Networking: NE40E-1 and NE40E-2 are connected through Eth-Trunk 1. There are two member interfaces, G 3/0/1 and G 2/0/10, of Eth-Trunk 1. G 2/0/0 is connected to S8505-1. Eth-Trunk 1 and G 2/0/0 are Layer 2 interfaces and belong to VLAN 903. G 4/0/16 is connected to the left network. VLANIF 903 and G 4/0/16 are bound with the VPN instance CDMA-RP. VRRP is enabled on both NE40Es. Heartbeat packets are transmitted through the Eth-Trunk link between the NE40Es. NE40E-1 is in the master state.

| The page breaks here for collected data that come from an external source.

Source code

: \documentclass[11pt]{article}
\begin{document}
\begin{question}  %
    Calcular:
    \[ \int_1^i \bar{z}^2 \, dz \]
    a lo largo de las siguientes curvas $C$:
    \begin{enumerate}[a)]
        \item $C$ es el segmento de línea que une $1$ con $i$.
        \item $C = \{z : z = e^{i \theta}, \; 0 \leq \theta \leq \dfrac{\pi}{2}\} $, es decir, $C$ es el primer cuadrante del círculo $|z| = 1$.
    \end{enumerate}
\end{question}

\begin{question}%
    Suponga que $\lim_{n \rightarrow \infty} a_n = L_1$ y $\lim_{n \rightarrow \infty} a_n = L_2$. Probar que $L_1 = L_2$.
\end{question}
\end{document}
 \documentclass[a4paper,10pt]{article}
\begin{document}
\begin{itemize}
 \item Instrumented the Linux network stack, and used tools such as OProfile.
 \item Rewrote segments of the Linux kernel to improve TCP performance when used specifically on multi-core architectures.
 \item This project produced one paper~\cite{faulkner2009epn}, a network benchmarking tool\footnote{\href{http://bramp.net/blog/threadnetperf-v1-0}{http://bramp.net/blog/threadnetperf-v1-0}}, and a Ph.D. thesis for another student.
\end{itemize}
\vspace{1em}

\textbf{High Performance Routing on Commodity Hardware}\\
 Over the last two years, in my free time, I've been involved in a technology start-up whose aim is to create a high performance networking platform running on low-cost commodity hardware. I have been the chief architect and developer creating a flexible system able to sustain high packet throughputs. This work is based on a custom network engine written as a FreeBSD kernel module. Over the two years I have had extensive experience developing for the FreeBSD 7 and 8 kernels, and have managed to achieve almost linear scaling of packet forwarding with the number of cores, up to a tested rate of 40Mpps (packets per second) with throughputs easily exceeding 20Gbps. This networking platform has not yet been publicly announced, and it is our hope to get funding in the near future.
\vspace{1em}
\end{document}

ip binding vpn-instance CDMA-RP
ip address 172.16.96.1 255.255.255.252
ip binding vpn-instance CDMA-RP
ip address 172.16.126.46 255.255.255.128
vrrp vrid 93 virtual-ip 172.16.126.45
vrrp vrid 93 priority 105
Symptom: According to the customer's feedback, services are affected. The technical support engineers log in to the device to perform the ping operation and find that a few packets are lost in the ping from PSF (172.16.97.1) to PDSN (172.16.126.42) in the peak hours each day.
According to the provided information, a static route is configured on PDSN, which is destined for the virtual IP address of VLANIF 903 on NE40E-1/2. The path of the ping packets is indicated by the blue dotted line in the networking diagram. Because the VRRP status on NE40E-2 is slave, thus, only Layer-2 forwarding is implemented. When returned ping packets reach NE40E-1, they are forwarded to G 4/0/16 through the local cross route.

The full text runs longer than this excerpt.